A Gentle Introduction to Statistical Learning Theory

Suppose you are training a neural network (or using any other method) to solve, say, classification. You choose a certain set as training set, and train your favorite network on it by minimizing loss on that train set. Then, if the loss is within certain threshold, you are happy and you claim that you have a network that works. But, you have probably wondered: What is the guarantee that this model will work in other data points? Why is training on some training set a good idea and ensures that the model will work on test set? Well, intuitively, it makes sense that this is a necessary requirement: if it is a good model, it should at least work on that training set. But, why is it sufficient? You may also convince yourself intuitively that the training set is some finite approximation of the infinite data, where the model should be evaluated; therefore, the model trained infinite approximation is also an approximation. You know intuitively, it sort of makes sense, but, is there a precise way to formalize these intuitions and talk in a much more quantitative way? The advantage of a precise, mathematical argument (over a qualitative) is that it can answer the question of following type: what can I say about the rate at which error decreases if I keep increasing data from the distribution?

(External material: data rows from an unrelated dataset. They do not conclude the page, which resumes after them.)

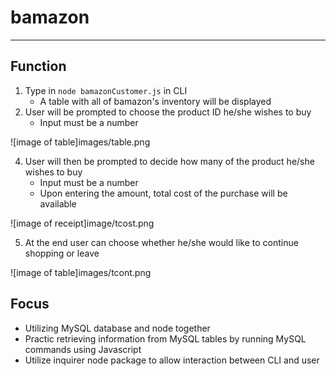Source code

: # bamazon
---- 

## Function 

1. Type in `node bamazonCustomer.js` in CLI
    - A table with all of bamazon's inventory will be displayed
3. User will be prompted to choose the product ID he/she wishes to buy
    - Input must be a number

![image of table]images/table.png

4. User will then be prompted to decide how many of the product he/she wishes to buy
    - Input must be a number
    - Upon entering the amount, total cost of the purchase will be available

![image of receipt]image/tcost.png

5. At the end user can choose whether he/she would like to continue shopping or leave

![image of table]images/tcont.png

## Focus

* Utilizing MySQL database and node together
* Practic retrieving information from MySQL tables by running MySQL commands using Javascript
* Utilize inquirer node package to allow interaction between CLI and user

## 

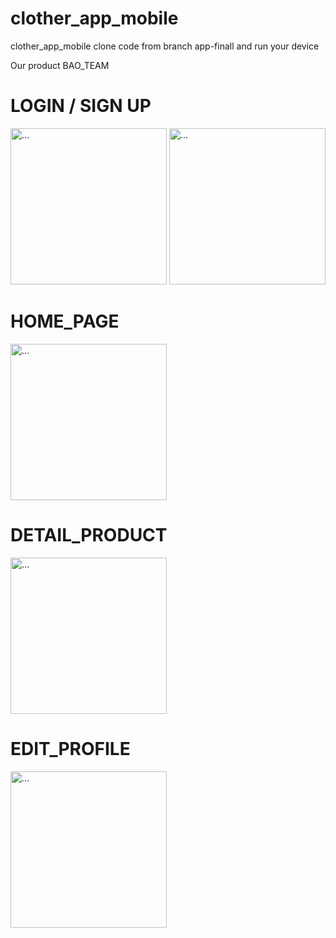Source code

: # clother_app_mobile
clother_app_mobile
clone code from branch app-finall and run your device  

Our product BAO_TEAM


<h1> LOGIN / SIGN UP</h1>
<div> <img src="https://user-images.githubusercontent.com/89563696/205998669-6bd7d5e0-44f6-4381-9715-340851ded7b7.png" alt="..." width="250" />
<img src="https://user-images.githubusercontent.com/89563696/205998917-55b6c2d6-5efb-45c8-95a3-4082ea44fe6c.png" alt="..." width="250" /> </div>



<h1> HOME_PAGE </h1>
<img src="https://user-images.githubusercontent.com/89563696/205999051-81e65942-64e3-4a14-80c2-d58d5a60ccff.png" alt="..." width="250" />


<h1> DETAIL_PRODUCT </h1>
<img src="https://user-images.githubusercontent.com/89563696/205999115-91d0587b-1c39-4de4-adb6-fc511efd304e.png" alt="..." width="250" />



<h1> EDIT_PROFILE </h1>
<img src="https://user-images.githubusercontent.com/89563696/205999204-99ac354e-2a57-477f-ae66-87c5462548bf.png" alt="..." width="250" />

These questions must have bothered, at some point, everyone who has been working with machine learning. It also bothered early researchers in this field, as a result of which principled ways were proposed to try to answer these questions; these principled approaches are collectively studied and referred to as Learning Theory. Statistical Learning Theory is usually used to refer to works that focus on the statistical perspective while answering these questions, and usually refer to the line of work first pioneered by Vladmir Vapnik and later explored by many others.

This blog is, obviously, scratching the surface of Statistical Learning Theory. But, my focus here is on intuition backed by mathematical reasoning. Many a times, I see intuitions and interpretations floating around without quantitative backing, which makes the arguments quite imprecise. On the other end of the extreme, dry mathematical derivation without adequate intuition and explanations might seem esoteric and boring to many. Many a times, it prevents readers from appreciating the beauty of reason, which, ironically, is actually the point of Mathematics.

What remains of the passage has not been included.